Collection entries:
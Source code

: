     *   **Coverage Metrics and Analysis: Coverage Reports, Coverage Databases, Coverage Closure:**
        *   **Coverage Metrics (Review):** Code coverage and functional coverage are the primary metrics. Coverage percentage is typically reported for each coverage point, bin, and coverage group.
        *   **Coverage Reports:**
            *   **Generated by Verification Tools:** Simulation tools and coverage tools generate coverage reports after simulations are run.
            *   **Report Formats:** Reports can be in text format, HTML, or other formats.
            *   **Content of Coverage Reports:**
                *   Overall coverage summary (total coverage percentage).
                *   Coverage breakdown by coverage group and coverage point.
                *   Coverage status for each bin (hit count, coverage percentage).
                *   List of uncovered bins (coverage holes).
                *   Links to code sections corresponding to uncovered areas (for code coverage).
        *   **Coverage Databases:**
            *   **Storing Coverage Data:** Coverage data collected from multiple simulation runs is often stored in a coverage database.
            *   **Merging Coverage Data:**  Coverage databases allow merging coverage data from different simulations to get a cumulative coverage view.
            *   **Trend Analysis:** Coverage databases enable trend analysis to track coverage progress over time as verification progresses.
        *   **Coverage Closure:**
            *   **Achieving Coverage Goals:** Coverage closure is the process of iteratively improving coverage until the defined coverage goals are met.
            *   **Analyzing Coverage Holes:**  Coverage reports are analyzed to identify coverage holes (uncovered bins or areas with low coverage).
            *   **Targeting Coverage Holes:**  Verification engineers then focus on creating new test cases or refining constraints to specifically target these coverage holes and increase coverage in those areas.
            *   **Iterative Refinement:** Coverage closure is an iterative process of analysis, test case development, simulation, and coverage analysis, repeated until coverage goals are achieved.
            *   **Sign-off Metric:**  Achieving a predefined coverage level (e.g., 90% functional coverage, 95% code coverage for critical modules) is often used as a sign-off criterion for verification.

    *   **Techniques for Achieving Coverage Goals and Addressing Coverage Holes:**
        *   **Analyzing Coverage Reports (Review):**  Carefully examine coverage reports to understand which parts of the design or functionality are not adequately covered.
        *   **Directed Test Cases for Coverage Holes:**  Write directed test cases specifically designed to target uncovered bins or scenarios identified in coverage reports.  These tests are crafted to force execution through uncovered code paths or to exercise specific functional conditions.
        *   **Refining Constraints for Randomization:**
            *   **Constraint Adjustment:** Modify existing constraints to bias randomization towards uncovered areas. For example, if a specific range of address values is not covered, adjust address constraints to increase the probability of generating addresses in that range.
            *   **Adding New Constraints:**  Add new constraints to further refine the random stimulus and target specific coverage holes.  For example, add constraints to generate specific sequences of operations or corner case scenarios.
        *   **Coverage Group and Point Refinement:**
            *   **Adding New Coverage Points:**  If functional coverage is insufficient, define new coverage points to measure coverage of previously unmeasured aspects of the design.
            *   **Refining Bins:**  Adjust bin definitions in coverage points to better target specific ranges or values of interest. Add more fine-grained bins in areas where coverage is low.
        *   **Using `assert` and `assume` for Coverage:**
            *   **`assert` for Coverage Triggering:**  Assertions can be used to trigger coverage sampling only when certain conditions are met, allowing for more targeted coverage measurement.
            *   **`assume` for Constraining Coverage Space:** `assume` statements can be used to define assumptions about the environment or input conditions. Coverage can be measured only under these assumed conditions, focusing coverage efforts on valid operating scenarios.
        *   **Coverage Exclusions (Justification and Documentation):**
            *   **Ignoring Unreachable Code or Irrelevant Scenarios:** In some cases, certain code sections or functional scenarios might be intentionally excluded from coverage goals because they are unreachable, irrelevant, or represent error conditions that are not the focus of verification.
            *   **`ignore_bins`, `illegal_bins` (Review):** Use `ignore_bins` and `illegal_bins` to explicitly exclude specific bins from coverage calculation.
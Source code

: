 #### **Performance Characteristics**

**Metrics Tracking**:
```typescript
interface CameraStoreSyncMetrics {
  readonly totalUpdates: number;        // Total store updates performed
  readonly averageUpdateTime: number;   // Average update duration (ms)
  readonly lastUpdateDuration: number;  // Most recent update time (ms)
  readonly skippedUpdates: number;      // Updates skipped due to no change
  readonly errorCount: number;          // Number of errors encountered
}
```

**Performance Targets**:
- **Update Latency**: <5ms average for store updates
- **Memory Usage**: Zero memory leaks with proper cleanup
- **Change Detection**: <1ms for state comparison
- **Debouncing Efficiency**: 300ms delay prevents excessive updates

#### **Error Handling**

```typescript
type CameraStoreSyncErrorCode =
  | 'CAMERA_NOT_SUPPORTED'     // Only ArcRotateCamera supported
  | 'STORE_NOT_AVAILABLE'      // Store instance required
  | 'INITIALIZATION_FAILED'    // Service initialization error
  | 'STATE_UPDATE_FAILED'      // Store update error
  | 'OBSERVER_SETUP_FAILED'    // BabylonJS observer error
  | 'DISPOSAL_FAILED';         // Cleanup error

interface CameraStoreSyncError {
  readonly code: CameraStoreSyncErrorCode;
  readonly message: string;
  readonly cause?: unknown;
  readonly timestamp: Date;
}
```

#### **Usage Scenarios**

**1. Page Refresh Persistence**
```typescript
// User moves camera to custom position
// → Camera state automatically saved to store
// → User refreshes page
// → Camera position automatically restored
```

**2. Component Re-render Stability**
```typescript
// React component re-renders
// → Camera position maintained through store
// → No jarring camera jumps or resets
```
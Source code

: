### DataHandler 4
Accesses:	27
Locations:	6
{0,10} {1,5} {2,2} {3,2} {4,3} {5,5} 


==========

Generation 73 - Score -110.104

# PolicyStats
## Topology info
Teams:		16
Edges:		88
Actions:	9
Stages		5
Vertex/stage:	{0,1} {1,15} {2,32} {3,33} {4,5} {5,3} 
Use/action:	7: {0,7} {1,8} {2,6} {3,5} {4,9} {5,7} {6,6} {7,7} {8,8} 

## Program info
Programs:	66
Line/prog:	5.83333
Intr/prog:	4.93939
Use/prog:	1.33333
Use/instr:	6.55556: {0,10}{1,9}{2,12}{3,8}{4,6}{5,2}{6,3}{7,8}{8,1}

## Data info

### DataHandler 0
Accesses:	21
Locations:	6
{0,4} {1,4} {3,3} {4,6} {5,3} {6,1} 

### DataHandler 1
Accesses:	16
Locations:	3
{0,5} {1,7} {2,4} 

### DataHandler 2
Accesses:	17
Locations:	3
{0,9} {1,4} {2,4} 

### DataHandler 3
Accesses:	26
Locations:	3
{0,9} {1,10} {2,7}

Exercise details:
All records must be repeated exactly, with none skipped.

Output for this exercise:
Source code

:     *   **Coverage Metrics and Analysis: Coverage Reports, Coverage Databases, Coverage Closure:**
        *   **Coverage Metrics (Review):** Code coverage and functional coverage are the primary metrics. Coverage percentage is typically reported for each coverage point, bin, and coverage group.
        *   **Coverage Reports:**
            *   **Generated by Verification Tools:** Simulation tools and coverage tools generate coverage reports after simulations are run.
            *   **Report Formats:** Reports can be in text format, HTML, or other formats.
            *   **Content of Coverage Reports:**
                *   Overall coverage summary (total coverage percentage).
                *   Coverage breakdown by coverage group and coverage point.
                *   Coverage status for each bin (hit count, coverage percentage).
                *   List of uncovered bins (coverage holes).
                *   Links to code sections corresponding to uncovered areas (for code coverage).
        *   **Coverage Databases:**
            *   **Storing Coverage Data:** Coverage data collected from multiple simulation runs is often stored in a coverage database.
            *   **Merging Coverage Data:**  Coverage databases allow merging coverage data from different simulations to get a cumulative coverage view.
            *   **Trend Analysis:** Coverage databases enable trend analysis to track coverage progress over time as verification progresses.
        *   **Coverage Closure:**
            *   **Achieving Coverage Goals:** Coverage closure is the process of iteratively improving coverage until the defined coverage goals are met.
            *   **Analyzing Coverage Holes:**  Coverage reports are analyzed to identify coverage holes (uncovered bins or areas with low coverage).
            *   **Targeting Coverage Holes:**  Verification engineers then focus on creating new test cases or refining constraints to specifically target these coverage holes and increase coverage in those areas.
            *   **Iterative Refinement:** Coverage closure is an iterative process of analysis, test case development, simulation, and coverage analysis, repeated until coverage goals are achieved.
            *   **Sign-off Metric:**  Achieving a predefined coverage level (e.g., 90% functional coverage, 95% code coverage for critical modules) is often used as a sign-off criterion for verification.

    *   **Techniques for Achieving Coverage Goals and Addressing Coverage Holes:**
        *   **Analyzing Coverage Reports (Review):**  Carefully examine coverage reports to understand which parts of the design or functionality are not adequately covered.
        *   **Directed Test Cases for Coverage Holes:**  Write directed test cases specifically designed to target uncovered bins or scenarios identified in coverage reports.  These tests are crafted to force execution through uncovered code paths or to exercise specific functional conditions.
        *   **Refining Constraints for Randomization:**
            *   **Constraint Adjustment:** Modify existing constraints to bias randomization towards uncovered areas. For example, if a specific range of address values is not covered, adjust address constraints to increase the probability of generating addresses in that range.
            *   **Adding New Constraints:**  Add new constraints to further refine the random stimulus and target specific coverage holes.  For example, add constraints to generate specific sequences of operations or corner case scenarios.
        *   **Coverage Group and Point Refinement:**
            *   **Adding New Coverage Points:**  If functional coverage is insufficient, define new coverage points to measure coverage of previously unmeasured aspects of the design.
            *   **Refining Bins:**  Adjust bin definitions in coverage points to better target specific ranges or values of interest. Add more fine-grained bins in areas where coverage is low.
        *   **Using `assert` and `assume` for Coverage:**
            *   **`assert` for Coverage Triggering:**  Assertions can be used to trigger coverage sampling only when certain conditions are met, allowing for more targeted coverage measurement.
            *   **`assume` for Constraining Coverage Space:** `assume` statements can be used to define assumptions about the environment or input conditions. Coverage can be measured only under these assumed conditions, focusing coverage efforts on valid operating scenarios.
        *   **Coverage Exclusions (Justification and Documentation):**
            *   **Ignoring Unreachable Code or Irrelevant Scenarios:** In some cases, certain code sections or functional scenarios might be intentionally excluded from coverage goals because they are unreachable, irrelevant, or represent error conditions that are not the focus of verification.
            *   **`ignore_bins`, `illegal_bins` (Review):** Use `ignore_bins` and `illegal_bins` to explicitly exclude specific bins from coverage calculation.
Source code

: #### **Performance Characteristics**

**Metrics Tracking**:
```typescript
interface CameraStoreSyncMetrics {
  readonly totalUpdates: number;        // Total store updates performed
  readonly averageUpdateTime: number;   // Average update duration (ms)
  readonly lastUpdateDuration: number;  // Most recent update time (ms)
  readonly skippedUpdates: number;      // Updates skipped due to no change
  readonly errorCount: number;          // Number of errors encountered
}
```

**Performance Targets**:
- **Update Latency**: <5ms average for store updates
- **Memory Usage**: Zero memory leaks with proper cleanup
- **Change Detection**: <1ms for state comparison
- **Debouncing Efficiency**: 300ms delay prevents excessive updates

#### **Error Handling**

```typescript
type CameraStoreSyncErrorCode =
  | 'CAMERA_NOT_SUPPORTED'     // Only ArcRotateCamera supported
  | 'STORE_NOT_AVAILABLE'      // Store instance required
  | 'INITIALIZATION_FAILED'    // Service initialization error
  | 'STATE_UPDATE_FAILED'      // Store update error
  | 'OBSERVER_SETUP_FAILED'    // BabylonJS observer error
  | 'DISPOSAL_FAILED';         // Cleanup error

interface CameraStoreSyncError {
  readonly code: CameraStoreSyncErrorCode;
  readonly message: string;
  readonly cause?: unknown;
  readonly timestamp: Date;
}
```

#### **Usage Scenarios**

**1. Page Refresh Persistence**
```typescript
// User moves camera to custom position
// → Camera state automatically saved to store
// → User refreshes page
// → Camera position automatically restored
```

**2. Component Re-render Stability**
```typescript
// React component re-renders
// → Camera position maintained through store
// → No jarring camera jumps or resets
```
Source code

:### DataHandler 4
Accesses:	27
Locations:	6
{0,10} {1,5} {2,2} {3,2} {4,3} {5,5} 


==========

Generation 73 - Score -110.104

# PolicyStats
## Topology info
Teams:		16
Edges:		88
Actions:	9
Stages		5
Vertex/stage:	{0,1} {1,15} {2,32} {3,33} {4,5} {5,3} 
Use/action:	7: {0,7} {1,8} {2,6} {3,5} {4,9} {5,7} {6,6} {7,7} {8,8} 

## Program info
Programs:	66
Line/prog:	5.83333
Intr/prog:	4.93939
Use/prog:	1.33333
Use/instr:	6.55556: {0,10}{1,9}{2,12}{3,8}{4,6}{5,2}{6,3}{7,8}{8,1}

## Data info

### DataHandler 0
Accesses:	21
Locations:	6
{0,4} {1,4} {3,3} {4,6} {5,3} {6,1} 

### DataHandler 1
Accesses:	16
Locations:	3
{0,5} {1,7} {2,4} 

### DataHandler 2
Accesses:	17
Locations:	3
{0,9} {1,4} {2,4} 

### DataHandler 3
Accesses:	26
Locations:	3
{0,9} {1,10} {2,7}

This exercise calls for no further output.